Stephen Hise is the Evil Mastermind and founder of Indies Unlimited. Hise is an independent author and an avid supporter of the indie author movement. Learn more about Stephen at his website or his Amazon author page.

15 thoughts on “Building Your Public Presentation Skills”

  1. Great tips and humorously done. If only I had those shyness problems. I'm the geek girl who is the anomaly, the one you physically have to remove the microphone from to get her off the stage. Give me a spotlight and I shine. And then, when I don't shut up, grab the hook!

  2. Hilarious – thanks!

    Another good one is to attack the location: start by asking the people how they live there when it's so hot/cold/rainy/arid. That'll get them on your side in no time


  3. Or this tactic I once witnessed: Author, sporting untucked, somewhat clean flannel shirt and Larry Fine hair, slouches into building, slumps into seat on stage, blinks like he's coming off a three-day drunk, and says, "Whaddya want to know?" Damn. If I'd done that last weekend, maybe nobody would have noticed I forgot my books!
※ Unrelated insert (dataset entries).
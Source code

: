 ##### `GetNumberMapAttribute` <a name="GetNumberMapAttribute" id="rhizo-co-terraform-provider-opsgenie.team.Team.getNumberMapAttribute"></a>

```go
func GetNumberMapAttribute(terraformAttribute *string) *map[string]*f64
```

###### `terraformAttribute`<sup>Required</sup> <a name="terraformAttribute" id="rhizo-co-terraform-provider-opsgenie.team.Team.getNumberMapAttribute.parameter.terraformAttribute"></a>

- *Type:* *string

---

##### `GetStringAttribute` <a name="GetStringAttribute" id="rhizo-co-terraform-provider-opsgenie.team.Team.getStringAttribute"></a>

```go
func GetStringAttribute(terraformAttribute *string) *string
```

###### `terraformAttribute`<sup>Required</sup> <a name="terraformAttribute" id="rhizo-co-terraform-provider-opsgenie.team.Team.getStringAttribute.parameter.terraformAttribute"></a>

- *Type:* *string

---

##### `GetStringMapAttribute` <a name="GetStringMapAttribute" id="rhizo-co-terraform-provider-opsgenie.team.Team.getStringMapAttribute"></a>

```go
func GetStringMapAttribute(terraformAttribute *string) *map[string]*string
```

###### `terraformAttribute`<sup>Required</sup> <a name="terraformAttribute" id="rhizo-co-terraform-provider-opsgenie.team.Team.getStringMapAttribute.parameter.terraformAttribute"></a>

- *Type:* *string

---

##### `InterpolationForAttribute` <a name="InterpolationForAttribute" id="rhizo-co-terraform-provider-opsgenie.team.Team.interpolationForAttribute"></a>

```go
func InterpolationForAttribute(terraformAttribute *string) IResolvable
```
  4. Another great one, Stephen. I am one of those people who also can't get up in front of people and talk so I see myself exactly as you gave described throughout this post, lol. Too funny!

  5. That gave me a chuckle. Sometimes I tell myself "If you can create characters, you can pretend to be one if necessary."

    Public speaking can be scary, even if it's one on one.

  6. Defenestrated! Thank you, I've been waiting years to see that word in print again. I think I'm going to start a fan club for under appreciated words 😀

  7. I loved this because it made me laugh. The first public presentation I had to do – way back in 1991, at the launch of my first book – gave me a taste for it.

    Being an ex-lecturer and teacher puts me in a good spot for addressing recalcitrant audiences. Recalcitrant? (Yes, I do know what defenestrated means, too).

    Now, I have no trouble, but it never pays to become blase about speaking to an audience you respect. I always write 'lines' and practise.